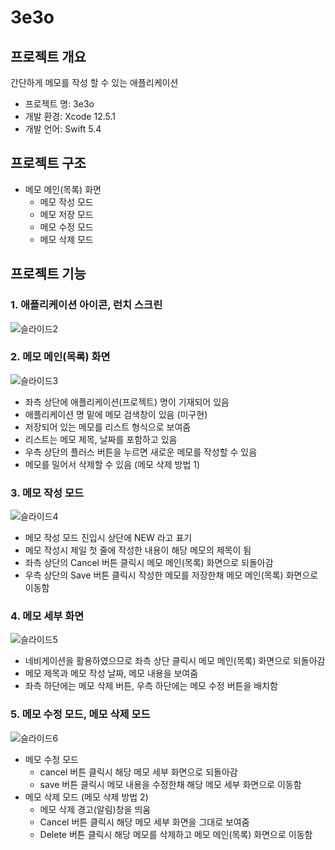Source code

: # 3e3o
## 프로젝트 개요
간단하게 메모를 작성 할 수 있는 애플리케이션 
- 프로젝트 명: 3e3o
- 개발 환경: Xcode 12.5.1
- 개발 언어: Swift 5.4

## 프로젝트 구조
- 메모 메인(목록) 화면
  - 메모 작성 모드
  - 메모 저장 모드
  - 메모 수정 모드
  - 메모 삭제 모드

## 프로젝트 기능
### 1. 애플리케이션 아이콘, 런치 스크린 
![슬라이드2](https://user-images.githubusercontent.com/76260153/145028970-3374405b-e740-4681-b951-da300e206d4b.png)

### 2. 메모 메인(목록) 화면
![슬라이드3](https://user-images.githubusercontent.com/76260153/145029254-23514e8e-58de-4d06-a581-64d336b7cd4a.png)
- 좌측 상단에 애플리케이션(프로젝트) 명이 기재되어 있음
- 애플리케이션 명 밑에 메모 검색창이 있음 (미구현)
- 저장되어 있는 메모를 리스트 형식으로 보여줌
- 리스트는 메모 제목, 날짜를 포함하고 있음
- 우측 상단의 플러스 버튼을 누르면 새로운 메모를 작성할 수 있음
- 메모를 밀어서 삭제할 수 있음 (메모 삭제 방법 1)

### 3. 메모 작성 모드
![슬라이드4](https://user-images.githubusercontent.com/76260153/145029651-41bd8118-8a50-4626-9c65-3adfc9e17081.png)
- 메모 작성 모드 진입시 상단에 NEW 라고 표기
- 메모 작성시 제일 첫 줄에 작성한 내용이 해당 메모의 제목이 됨
- 좌측 상단의 Cancel 버튼 클릭시 메모 메인(목록) 화면으로 되돌아감
- 우측 상단의 Save 버튼 클릭시 작성한 메모를 저장한채 메모 메인(목록) 화면으로 이동함

### 4. 메모 세부 화면
![슬라이드5](https://user-images.githubusercontent.com/76260153/145029691-df800480-48c4-4c6d-83ef-ea376b58cc4d.png)
- 네비게이션을 활용하였으므로 좌측 상단 클릭시 메모 메인(목록) 화면으로 되돌아감 
- 메모 제목과 메모 작성 날짜, 메모 내용을 보여줌
- 좌측 하단에는 메모 삭제 버튼, 우측 하단에는 메모 수정 버튼을 배치함

### 5. 메모 수정 모드, 메모 삭제 모드
![슬라이드6](https://user-images.githubusercontent.com/76260153/145029728-173dbb43-bb01-4e79-82fd-ef6daec7d681.png)
- 메모 수정 모드
  - cancel 버튼 클릭시 해당 메모 세부 화면으로 되돌아감
  - save 버튼 클릭시 메모 내용을 수정한채 해당 메모 세부 화면으로 이동함 
- 메모 삭제 모드 (메모 삭제 방법 2)
  - 메모 삭제 경고(알림)창을 띄움
  - Cancel 버튼 클릭시 해당 메모 세부 화면을 그대로 보여줌
  - Delete 버튼 클릭시 해당 메모를 삭제하고 메모 메인(목록) 화면으로 이동함 

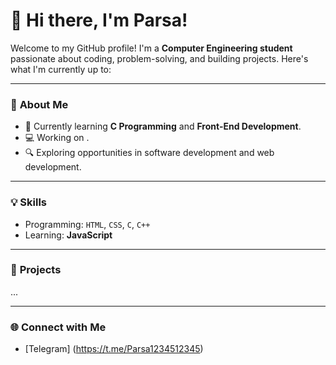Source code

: # 👋 Hi there, I'm Parsa!
Welcome to my GitHub profile! I'm a **Computer Engineering student** passionate about coding, problem-solving, and building projects. Here's what I'm currently up to:

---

### 🚀 **About Me**
- 🌱 Currently learning **C Programming** and **Front-End Development**.
- 💻 Working on .
- 🔍 Exploring opportunities in software development and web development.

---

### 💡 **Skills**
- Programming:  `HTML`, `CSS`, `C`, `C++`
- Learning: **JavaScript**

---

### 📂 **Projects**
...

---

### 🌐 **Connect with Me**

- [Telegram] (https://t.me/Parsa1234512345)
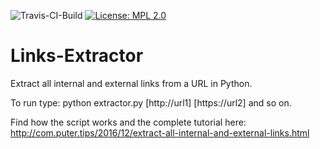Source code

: ![Travis-CI-Build](https://travis-ci.org/devharsh/Links-Extractor.svg?branch=master) [![License: MPL 2.0](https://img.shields.io/badge/License-MPL%202.0-brightgreen.svg)](https://opensource.org/licenses/MPL-2.0)

# Links-Extractor
Extract all internal and external links from a URL in Python.

To run type: python extractor.py [http://url1] [https://url2] and so on.

Find how the script works and the complete tutorial here: http://com.puter.tips/2016/12/extract-all-internal-and-external-links.html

########################################

- _Task instructions_:
Read through the records above and copy the lines that contain "되돌아감".

- _Answer space_:
- 좌측 상단의 Cancel 버튼 클릭시 메모 메인(목록) 화면으로 되돌아감
- 네비게이션을 활용하였으므로 좌측 상단 클릭시 메모 메인(목록) 화면으로 되돌아감 
  - cancel 버튼 클릭시 해당 메모 세부 화면으로 되돌아감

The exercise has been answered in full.